Incidenti allo stadio (Foto Andrea Staccioli Insidefoto)

Non ha intenzione di vietare le trasferte agli ultras il ministro dell’Interno Matteo Salvini, che si rifiuta anche di «pensare a stadi chiusi». E’ quanto emerso al termine di un incontro a Palazzo Pirelli, in cui Salvini ha risposto così a chi gli chiedeva della possibilità di vietare le trasferte.
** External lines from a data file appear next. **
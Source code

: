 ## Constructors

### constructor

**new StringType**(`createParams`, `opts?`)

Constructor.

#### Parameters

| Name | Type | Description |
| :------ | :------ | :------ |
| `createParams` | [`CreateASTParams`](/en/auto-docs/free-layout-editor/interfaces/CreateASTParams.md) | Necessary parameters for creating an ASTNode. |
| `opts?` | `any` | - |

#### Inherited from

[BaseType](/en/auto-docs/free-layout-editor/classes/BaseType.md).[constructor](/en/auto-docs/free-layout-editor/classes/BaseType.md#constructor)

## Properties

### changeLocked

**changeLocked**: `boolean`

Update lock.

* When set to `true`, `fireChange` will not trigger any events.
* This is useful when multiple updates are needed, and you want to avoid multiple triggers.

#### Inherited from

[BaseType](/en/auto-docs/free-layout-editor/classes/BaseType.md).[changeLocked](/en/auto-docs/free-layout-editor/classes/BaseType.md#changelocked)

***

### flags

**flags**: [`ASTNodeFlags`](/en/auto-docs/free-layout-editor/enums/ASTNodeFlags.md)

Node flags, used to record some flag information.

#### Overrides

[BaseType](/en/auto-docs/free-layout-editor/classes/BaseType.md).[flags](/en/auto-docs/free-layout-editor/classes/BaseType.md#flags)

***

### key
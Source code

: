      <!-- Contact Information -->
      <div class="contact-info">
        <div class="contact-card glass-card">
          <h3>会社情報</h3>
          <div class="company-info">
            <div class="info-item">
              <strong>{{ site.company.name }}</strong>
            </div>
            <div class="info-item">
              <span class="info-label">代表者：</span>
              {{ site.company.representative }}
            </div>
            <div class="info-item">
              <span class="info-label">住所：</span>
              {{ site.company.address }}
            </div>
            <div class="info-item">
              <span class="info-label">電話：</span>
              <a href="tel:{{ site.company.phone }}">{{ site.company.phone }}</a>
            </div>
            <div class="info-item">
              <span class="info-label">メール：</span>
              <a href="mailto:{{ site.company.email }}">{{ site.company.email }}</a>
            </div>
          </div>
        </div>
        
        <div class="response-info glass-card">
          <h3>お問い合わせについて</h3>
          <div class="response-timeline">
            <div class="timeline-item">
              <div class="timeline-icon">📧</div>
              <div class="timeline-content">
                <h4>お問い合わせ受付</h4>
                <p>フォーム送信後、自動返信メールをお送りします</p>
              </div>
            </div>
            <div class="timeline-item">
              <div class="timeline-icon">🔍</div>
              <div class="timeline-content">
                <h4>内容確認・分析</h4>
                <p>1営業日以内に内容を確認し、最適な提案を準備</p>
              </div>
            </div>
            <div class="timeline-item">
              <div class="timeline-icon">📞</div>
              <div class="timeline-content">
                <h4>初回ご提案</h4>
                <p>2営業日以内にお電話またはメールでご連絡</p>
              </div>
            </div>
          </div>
«No, il calcio è bello, è un gioco, è uno spettacolo», anche se poi «ci sono ancora dei deficienti, penso a quello che è successo ieri con una tifoseria pugliese, che prendono lo stadio per lo sfogatoio per la loro vita depressa e deprimente», le parole di Salvini riportate dall’AGI.




Il ministro dell’Interno ha poi aggiunto: «Mi rifiuto di pensare a stadi chiusi, a trasferte vietate, al blocco dei cori o al divieto dei tamburi o di bandiere perché è la sconfitta del calcio. Reprimo dove c'è da reprimere ma per il resto preferisco il dialogo. Da milanista sono contento che ieri i tifosi di entrambe le curve abbiano potuto esporre le loro bandiere e i loro striscioni. Uno stadio senza colori, senza musica, senza cori non è uno stadio». Poi un avvertimento: «Se uno mette le mani addosso a qualcun altro per quanto mi riguarda ha finito per tutta la vita di andare allo stadio».